**Extracted information:**
--
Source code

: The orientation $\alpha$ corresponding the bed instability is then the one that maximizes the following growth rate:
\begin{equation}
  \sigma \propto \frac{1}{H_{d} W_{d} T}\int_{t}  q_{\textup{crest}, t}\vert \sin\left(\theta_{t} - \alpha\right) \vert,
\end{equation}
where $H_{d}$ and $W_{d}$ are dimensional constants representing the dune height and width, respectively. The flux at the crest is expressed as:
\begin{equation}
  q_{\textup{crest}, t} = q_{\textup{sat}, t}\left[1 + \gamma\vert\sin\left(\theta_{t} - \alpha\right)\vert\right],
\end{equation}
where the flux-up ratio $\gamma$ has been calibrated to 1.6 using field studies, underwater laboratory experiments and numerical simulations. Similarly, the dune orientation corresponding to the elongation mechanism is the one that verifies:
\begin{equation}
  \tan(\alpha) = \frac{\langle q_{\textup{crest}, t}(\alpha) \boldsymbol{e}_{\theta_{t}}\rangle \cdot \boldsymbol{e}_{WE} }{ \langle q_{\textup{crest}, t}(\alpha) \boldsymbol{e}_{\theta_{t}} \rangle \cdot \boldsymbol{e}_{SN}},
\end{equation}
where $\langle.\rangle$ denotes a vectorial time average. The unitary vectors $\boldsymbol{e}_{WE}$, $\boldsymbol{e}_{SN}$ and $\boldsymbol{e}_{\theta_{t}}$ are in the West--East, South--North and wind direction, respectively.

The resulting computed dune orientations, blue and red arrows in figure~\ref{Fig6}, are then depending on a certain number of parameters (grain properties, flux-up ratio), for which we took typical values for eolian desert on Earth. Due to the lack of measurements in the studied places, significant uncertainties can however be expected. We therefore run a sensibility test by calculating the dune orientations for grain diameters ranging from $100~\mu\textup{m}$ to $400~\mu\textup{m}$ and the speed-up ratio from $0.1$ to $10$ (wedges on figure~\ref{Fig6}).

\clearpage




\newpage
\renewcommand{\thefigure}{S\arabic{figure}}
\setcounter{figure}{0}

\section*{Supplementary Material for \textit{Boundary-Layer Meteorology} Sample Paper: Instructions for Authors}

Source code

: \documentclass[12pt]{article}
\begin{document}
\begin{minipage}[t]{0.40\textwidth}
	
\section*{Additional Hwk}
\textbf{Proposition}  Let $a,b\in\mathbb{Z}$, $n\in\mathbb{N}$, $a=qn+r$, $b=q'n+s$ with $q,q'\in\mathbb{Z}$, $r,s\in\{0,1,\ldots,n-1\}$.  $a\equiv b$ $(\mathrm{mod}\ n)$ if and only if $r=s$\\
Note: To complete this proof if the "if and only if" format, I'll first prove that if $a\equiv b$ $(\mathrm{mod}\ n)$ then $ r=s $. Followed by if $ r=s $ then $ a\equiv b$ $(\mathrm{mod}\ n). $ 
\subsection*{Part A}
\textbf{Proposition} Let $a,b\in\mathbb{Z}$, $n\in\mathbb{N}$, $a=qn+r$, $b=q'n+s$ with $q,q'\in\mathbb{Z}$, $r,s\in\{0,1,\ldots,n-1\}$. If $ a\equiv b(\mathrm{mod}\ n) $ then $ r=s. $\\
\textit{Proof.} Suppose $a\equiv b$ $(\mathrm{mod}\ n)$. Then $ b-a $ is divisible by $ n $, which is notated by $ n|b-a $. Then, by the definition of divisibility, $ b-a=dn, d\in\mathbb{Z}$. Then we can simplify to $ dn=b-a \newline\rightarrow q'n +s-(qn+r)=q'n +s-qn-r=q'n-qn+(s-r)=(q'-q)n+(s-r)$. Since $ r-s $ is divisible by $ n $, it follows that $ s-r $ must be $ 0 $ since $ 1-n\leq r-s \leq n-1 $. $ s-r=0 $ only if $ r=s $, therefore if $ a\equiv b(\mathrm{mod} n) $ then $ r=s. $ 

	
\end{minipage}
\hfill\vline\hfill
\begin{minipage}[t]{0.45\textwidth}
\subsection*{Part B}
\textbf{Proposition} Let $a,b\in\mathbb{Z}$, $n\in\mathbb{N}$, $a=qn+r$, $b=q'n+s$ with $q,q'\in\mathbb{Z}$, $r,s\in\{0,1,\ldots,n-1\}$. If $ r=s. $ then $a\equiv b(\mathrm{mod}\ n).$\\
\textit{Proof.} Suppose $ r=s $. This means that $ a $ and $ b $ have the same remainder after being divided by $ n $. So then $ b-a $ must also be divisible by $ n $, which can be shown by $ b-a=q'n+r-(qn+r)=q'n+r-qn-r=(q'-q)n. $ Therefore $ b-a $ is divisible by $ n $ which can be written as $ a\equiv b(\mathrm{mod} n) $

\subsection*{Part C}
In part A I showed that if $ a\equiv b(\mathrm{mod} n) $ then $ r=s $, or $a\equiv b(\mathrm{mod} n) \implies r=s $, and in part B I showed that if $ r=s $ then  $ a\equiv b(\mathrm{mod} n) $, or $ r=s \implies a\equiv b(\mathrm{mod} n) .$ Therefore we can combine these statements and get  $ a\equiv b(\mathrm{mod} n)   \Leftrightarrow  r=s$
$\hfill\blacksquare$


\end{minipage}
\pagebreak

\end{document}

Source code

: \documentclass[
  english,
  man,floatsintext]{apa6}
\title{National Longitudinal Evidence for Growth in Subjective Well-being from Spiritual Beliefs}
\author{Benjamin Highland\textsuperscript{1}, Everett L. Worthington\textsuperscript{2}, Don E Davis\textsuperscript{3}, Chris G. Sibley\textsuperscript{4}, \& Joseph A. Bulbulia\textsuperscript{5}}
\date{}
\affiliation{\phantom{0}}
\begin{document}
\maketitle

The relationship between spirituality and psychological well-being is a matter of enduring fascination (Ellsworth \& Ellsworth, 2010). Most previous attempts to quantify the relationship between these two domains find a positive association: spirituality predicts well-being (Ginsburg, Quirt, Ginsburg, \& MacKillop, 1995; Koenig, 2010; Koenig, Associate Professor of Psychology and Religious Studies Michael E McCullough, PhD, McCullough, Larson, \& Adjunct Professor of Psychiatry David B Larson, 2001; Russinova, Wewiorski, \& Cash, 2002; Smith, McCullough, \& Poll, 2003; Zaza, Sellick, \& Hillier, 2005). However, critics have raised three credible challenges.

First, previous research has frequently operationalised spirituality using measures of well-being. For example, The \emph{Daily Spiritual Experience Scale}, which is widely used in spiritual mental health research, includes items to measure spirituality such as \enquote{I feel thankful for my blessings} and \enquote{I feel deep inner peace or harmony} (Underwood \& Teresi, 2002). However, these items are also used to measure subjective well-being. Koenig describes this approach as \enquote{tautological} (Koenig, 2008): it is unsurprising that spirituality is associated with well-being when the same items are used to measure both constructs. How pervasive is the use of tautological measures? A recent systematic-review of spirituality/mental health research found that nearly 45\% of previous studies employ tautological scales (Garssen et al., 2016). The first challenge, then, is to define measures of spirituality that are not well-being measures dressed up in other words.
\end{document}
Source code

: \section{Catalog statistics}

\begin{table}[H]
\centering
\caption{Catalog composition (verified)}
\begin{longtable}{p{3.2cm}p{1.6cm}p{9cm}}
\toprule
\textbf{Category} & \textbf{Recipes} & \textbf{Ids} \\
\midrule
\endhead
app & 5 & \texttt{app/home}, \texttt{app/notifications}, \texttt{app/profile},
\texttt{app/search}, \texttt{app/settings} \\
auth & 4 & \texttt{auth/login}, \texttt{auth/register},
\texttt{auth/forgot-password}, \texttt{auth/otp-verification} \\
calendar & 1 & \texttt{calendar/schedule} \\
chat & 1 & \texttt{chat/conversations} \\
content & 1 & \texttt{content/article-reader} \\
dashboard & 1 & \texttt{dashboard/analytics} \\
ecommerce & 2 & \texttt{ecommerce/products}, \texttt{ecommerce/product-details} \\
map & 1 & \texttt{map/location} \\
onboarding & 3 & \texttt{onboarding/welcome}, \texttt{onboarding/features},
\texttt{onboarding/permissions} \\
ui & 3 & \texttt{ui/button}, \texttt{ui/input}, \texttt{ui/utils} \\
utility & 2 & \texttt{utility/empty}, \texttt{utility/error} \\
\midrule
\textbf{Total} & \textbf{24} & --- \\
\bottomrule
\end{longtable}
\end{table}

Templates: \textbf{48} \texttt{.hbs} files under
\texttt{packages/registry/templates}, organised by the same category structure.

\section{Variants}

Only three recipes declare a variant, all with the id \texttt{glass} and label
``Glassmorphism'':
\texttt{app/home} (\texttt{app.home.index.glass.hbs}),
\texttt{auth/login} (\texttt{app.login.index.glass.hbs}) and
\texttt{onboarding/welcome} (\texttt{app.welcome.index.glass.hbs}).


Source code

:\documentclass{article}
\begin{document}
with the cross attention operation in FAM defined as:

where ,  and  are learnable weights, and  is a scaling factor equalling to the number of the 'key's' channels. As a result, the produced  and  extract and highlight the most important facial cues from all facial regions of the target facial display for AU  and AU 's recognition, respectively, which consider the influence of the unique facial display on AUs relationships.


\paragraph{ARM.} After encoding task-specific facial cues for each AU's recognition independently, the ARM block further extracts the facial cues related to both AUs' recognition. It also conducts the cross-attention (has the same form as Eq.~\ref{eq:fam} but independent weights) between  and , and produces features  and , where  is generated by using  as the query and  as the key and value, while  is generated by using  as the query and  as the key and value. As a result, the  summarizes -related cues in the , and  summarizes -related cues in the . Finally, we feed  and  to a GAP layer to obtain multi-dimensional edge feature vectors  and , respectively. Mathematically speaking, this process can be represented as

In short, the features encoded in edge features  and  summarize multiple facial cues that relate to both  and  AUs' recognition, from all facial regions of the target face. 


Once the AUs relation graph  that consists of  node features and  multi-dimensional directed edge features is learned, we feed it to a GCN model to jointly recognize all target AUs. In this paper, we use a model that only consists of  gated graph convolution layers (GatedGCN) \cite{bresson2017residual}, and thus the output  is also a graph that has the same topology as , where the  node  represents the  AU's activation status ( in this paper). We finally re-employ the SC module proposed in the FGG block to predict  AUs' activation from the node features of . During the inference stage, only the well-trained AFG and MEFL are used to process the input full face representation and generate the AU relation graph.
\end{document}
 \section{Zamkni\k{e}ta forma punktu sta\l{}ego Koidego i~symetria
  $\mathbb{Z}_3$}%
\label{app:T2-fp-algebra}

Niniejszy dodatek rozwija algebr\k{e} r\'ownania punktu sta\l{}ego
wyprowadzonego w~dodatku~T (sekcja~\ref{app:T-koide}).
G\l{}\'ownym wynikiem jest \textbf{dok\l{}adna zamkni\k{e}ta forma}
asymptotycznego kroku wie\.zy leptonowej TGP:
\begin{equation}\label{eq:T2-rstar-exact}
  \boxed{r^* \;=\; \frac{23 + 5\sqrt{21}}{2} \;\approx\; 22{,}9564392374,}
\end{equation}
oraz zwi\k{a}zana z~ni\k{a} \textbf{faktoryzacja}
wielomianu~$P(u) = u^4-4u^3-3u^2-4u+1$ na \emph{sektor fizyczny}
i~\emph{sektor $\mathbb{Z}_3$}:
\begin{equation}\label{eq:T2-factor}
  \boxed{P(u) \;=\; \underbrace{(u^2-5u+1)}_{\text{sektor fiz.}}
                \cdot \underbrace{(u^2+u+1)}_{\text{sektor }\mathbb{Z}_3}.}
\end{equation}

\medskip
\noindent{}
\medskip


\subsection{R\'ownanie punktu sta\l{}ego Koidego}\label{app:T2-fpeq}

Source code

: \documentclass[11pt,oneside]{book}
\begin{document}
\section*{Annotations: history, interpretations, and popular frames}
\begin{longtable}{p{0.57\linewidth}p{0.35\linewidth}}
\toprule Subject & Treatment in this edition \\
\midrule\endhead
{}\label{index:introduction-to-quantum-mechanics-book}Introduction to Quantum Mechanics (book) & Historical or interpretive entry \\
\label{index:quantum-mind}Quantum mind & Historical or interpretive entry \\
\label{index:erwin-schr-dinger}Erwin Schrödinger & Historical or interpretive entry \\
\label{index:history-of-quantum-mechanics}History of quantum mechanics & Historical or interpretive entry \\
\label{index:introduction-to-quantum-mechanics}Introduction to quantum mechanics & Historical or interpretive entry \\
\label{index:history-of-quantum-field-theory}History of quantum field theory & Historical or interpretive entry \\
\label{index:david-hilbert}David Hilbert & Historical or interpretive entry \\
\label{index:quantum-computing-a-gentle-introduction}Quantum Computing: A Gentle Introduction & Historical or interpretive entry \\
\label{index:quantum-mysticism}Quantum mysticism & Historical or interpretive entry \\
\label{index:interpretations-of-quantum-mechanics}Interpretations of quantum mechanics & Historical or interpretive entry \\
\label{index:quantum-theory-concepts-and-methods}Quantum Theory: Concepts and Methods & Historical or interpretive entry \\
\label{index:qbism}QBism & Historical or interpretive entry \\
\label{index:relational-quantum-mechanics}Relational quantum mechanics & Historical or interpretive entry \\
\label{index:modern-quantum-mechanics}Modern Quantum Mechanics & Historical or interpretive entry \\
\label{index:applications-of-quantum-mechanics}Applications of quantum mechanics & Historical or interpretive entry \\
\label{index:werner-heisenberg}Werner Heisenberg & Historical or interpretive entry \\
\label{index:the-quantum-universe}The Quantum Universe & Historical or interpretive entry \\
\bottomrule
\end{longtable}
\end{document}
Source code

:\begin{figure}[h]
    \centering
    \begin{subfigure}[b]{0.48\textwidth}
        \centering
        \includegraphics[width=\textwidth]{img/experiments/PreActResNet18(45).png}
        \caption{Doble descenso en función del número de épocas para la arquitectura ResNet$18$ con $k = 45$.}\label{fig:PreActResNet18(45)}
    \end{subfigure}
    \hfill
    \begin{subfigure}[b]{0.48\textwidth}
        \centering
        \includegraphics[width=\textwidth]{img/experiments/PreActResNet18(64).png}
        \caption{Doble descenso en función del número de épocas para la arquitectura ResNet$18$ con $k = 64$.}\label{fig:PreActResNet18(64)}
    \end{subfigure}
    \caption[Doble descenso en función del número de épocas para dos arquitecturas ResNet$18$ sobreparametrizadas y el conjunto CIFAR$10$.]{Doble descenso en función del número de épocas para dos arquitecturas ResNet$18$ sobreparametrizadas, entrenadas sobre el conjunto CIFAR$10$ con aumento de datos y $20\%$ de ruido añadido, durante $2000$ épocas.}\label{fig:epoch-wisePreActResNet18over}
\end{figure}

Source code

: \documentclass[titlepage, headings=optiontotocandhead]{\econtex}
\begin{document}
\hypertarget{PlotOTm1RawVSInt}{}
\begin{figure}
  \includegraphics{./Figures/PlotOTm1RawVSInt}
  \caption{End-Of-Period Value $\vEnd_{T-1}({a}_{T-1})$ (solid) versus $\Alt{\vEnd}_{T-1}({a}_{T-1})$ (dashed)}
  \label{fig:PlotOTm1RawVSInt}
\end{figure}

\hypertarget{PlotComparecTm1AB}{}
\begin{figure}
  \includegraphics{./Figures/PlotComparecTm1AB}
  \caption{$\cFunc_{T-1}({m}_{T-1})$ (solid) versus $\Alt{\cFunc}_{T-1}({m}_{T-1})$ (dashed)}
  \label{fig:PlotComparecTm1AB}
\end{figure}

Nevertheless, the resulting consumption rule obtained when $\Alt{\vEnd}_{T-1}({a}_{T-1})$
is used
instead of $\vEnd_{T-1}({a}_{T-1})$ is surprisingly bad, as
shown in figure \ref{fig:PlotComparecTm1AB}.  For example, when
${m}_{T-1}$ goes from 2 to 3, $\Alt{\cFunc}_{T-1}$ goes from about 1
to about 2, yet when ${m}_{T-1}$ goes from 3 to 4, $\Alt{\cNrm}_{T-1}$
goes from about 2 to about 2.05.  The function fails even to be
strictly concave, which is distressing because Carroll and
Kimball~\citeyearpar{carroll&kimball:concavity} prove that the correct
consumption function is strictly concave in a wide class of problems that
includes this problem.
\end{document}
--
**Exercise details:** Repeat, exactly as they stand above, the lines from the line with "history, interpretations, and" to the line with "Introduction & Historical or interpretive entry \\", both lines included.

**Result of this task:**
\section*{Annotations: history, interpretations, and popular frames}
\begin{longtable}{p{0.57\linewidth}p{0.35\linewidth}}
\toprule Subject & Treatment in this edition \\
\midrule\endhead
{}\label{index:introduction-to-quantum-mechanics-book}Introduction to Quantum Mechanics (book) & Historical or interpretive entry \\
\label{index:quantum-mind}Quantum mind & Historical or interpretive entry \\
\label{index:erwin-schr-dinger}Erwin Schrödinger & Historical or interpretive entry \\
\label{index:history-of-quantum-mechanics}History of quantum mechanics & Historical or interpretive entry \\
\label{index:introduction-to-quantum-mechanics}Introduction to quantum mechanics & Historical or interpretive entry \\
\label{index:history-of-quantum-field-theory}History of quantum field theory & Historical or interpretive entry \\
\label{index:david-hilbert}David Hilbert & Historical or interpretive entry \\
\label{index:quantum-computing-a-gentle-introduction}Quantum Computing: A Gentle Introduction & Historical or interpretive entry \\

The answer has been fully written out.